*** Records shown ***

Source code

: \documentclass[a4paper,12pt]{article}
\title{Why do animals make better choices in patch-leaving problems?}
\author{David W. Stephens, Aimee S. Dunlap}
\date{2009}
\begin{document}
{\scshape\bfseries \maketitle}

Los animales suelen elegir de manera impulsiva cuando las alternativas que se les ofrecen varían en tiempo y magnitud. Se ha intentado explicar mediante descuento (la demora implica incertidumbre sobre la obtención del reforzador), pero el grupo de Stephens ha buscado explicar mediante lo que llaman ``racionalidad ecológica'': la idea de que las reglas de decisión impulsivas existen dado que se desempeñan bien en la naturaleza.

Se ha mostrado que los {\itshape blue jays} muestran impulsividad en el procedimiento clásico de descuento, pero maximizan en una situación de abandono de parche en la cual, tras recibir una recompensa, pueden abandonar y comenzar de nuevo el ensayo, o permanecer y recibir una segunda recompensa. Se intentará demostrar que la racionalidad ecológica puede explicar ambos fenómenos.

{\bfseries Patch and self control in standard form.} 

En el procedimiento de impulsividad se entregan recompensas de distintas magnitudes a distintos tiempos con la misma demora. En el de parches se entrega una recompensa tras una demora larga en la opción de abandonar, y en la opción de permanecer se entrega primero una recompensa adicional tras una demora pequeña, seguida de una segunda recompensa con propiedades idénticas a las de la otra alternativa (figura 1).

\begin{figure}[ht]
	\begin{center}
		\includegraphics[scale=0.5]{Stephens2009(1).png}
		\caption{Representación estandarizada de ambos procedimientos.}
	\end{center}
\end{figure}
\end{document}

*** End of Records shown ***

All of the entries above need to be reproduced exactly.

▶ Worked solution:
Source code

: \documentclass[a4paper,12pt]{article}
\title{Why do animals make better choices in patch-leaving problems?}
\author{David W. Stephens, Aimee S. Dunlap}
\date{2009}
\begin{document}
{\scshape\bfseries \maketitle}

Los animales suelen elegir de manera impulsiva cuando las alternativas que se les ofrecen varían en tiempo y magnitud. Se ha intentado explicar mediante descuento (la demora implica incertidumbre sobre la obtención del reforzador), pero el grupo de Stephens ha buscado explicar mediante lo que llaman ``racionalidad ecológica'': la idea de que las reglas de decisión impulsivas existen dado que se desempeñan bien en la naturaleza.

Se ha mostrado que los {\itshape blue jays} muestran impulsividad en el procedimiento clásico de descuento, pero maximizan en una situación de abandono de parche en la cual, tras recibir una recompensa, pueden abandonar y comenzar de nuevo el ensayo, o permanecer y recibir una segunda recompensa. Se intentará demostrar que la racionalidad ecológica puede explicar ambos fenómenos.

{\bfseries Patch and self control in standard form.} 

En el procedimiento de impulsividad se entregan recompensas de distintas magnitudes a distintos tiempos con la misma demora. En el de parches se entrega una recompensa tras una demora larga en la opción de abandonar, y en la opción de permanecer se entrega primero una recompensa adicional tras una demora pequeña, seguida de una segunda recompensa con propiedades idénticas a las de la otra alternativa (figura 1).

\begin{figure}[ht]
	\begin{center}
		\includegraphics[scale=0.5]{Stephens2009(1).png}
		\caption{Representación estandarizada de ambos procedimientos.}
	\end{center}
\end{figure}
\end{document}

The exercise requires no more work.